08 Novembro 2018 | 23h34

EIO – Tive hoje o que se pode chamar de epifania. Foi durante a minha mediação no debate após a projeção de Domingo, de Fellipe Barbosa, na Première Brasil. Rodrigo Teixeira já me havia feito o maior elogio do filme, e eu assino embaixo. Fellipe, que agora divide a direção – com Clara Linhart, que tem sido sua parceira -, encara, de novo, a luta de classes, que já estava em Casa Grande, mas agora numa perspectiva não conciliadora, que tem tudo a ver com o atual momento do do País. Estamos dando, editorial do Estado que deveria ter saído antes, não depois do segundo turno da eleição, o maior salto no escuro de nossa história. Deus nos ajude, mas essa canalha que aí está e invoca Deus impunemente, sabe que ele não está nem aí, porque inventou o livre arbítrio justamente para lavar as mãos e dizer que não tem nada a ver com isso. F…m-se! Domingo é sobre a implosão de uma família tradicional em Pelotas, no Rio Grande, no primeiro dia do ano, que ocorre ser o de Lula na presidência, pela primeira vez. O filme é maravilhoso, Fellipe retoma a boa via (de Casa Grande). Minha epifania, a par da excelência de Domingo, tem a ver com o abraço e o sorriso luminoso que me deu Ítala Nandi, a quem não via há décadas. Tenho de admitir que estava precisando. Para comemorar, fui jantar no Epifania, um japa próximo ao Net Botafogo.
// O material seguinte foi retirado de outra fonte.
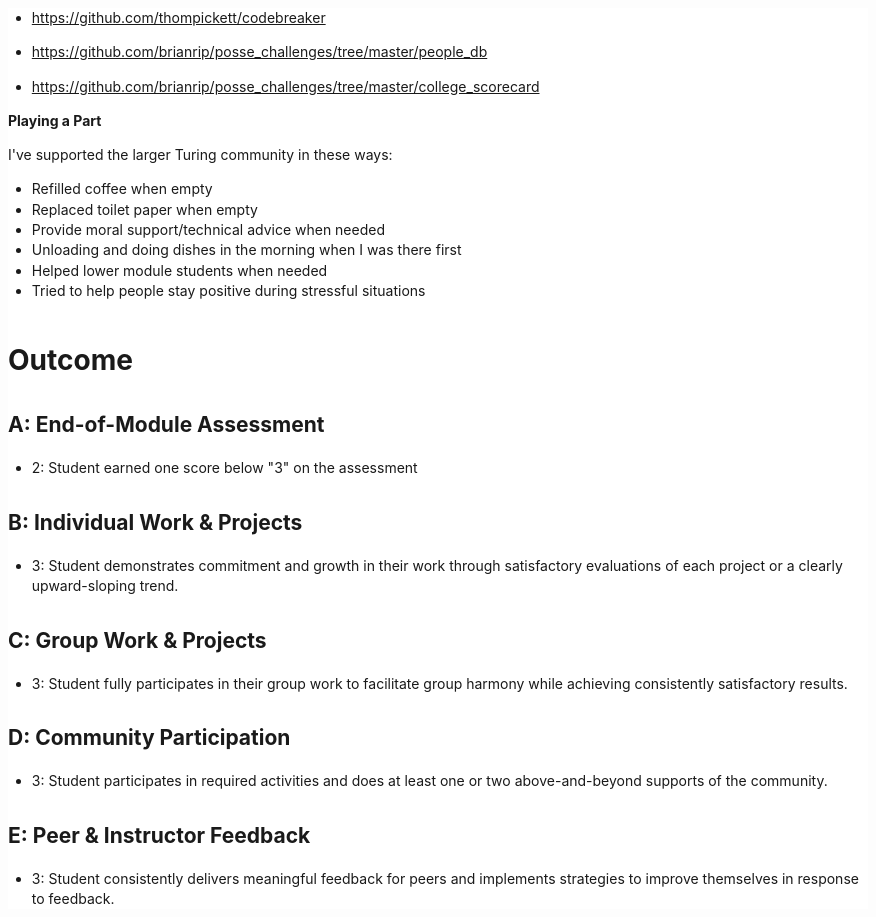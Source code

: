   *  https://github.com/thompickett/codebreaker


  * https://github.com/brianrip/posse_challenges/tree/master/people_db

  * https://github.com/brianrip/posse_challenges/tree/master/college_scorecard


  **Playing a Part**

  I've supported the larger Turing community in these ways:
  * Refilled coffee when empty
  * Replaced toilet paper when empty
  * Provide moral support/technical advice when needed
  * Unloading and doing dishes in the morning when I was there first
  * Helped lower module students when needed
  * Tried to help people stay positive during stressful situations

# Outcome

## A: End-of-Module Assessment

* 2: Student earned one score below "3" on the assessment

## B: Individual Work & Projects

* 3: Student demonstrates commitment and growth in their work through satisfactory
evaluations of each project or a clearly upward-sloping trend.

## C: Group Work & Projects

* 3: Student fully participates in their group work to facilitate group harmony
while achieving consistently satisfactory results.

## D: Community Participation

* 3: Student participates in required activities and does at least one or two
above-and-beyond supports of the community.

## E: Peer & Instructor Feedback

* 3: Student consistently delivers meaningful feedback for peers and implements
strategies to improve themselves in response to feedback.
Teria sido uma noite leve se, ao chegar no hotel. não tivesse ligado para a Doris, minha ex. Não sei por que liguei, nesse horário tardio. Morreu meu cunhado, João, marido de minha irmã Marli e pai do meu afilhado, Ricardo. Foi enterrado na tarde desta quinta. De novo, é como se o filme de minha vida estivesse passando diante de meus olhos. João presidia os Vagalumes do Amor, em Porto Alegre. Foi a escola de samba em que tive meu aprendizado de carnaval. Saí depois em escolas de São Paulo e do Rio, mas a primeira escola de samba a gente não esquece. João era uns dez anos mais velho que minha irmã. Viveram uns 60 anos juntos. Não consigo chorar pelo João, ele vai me perdoar. Mas é que o associo à vida, à alegria. Estou lembrando nossos carnavais, as rodas de samba da Mata Bacelar, a rua do bairro Auxiliadora em que morava, em Porto. E o meu cunhado era um homem bonito. Minha irmã, também. Doris me disse que a Marli, mesmo devastada pela dor, continua muito bonita. Tem sido um ano de dor, de perdas. Fazem parte. Abaixo o miserabilismo. Um dia todos seremos pó. Ou o sal da Terra, como dizia o Príncipe Salinas.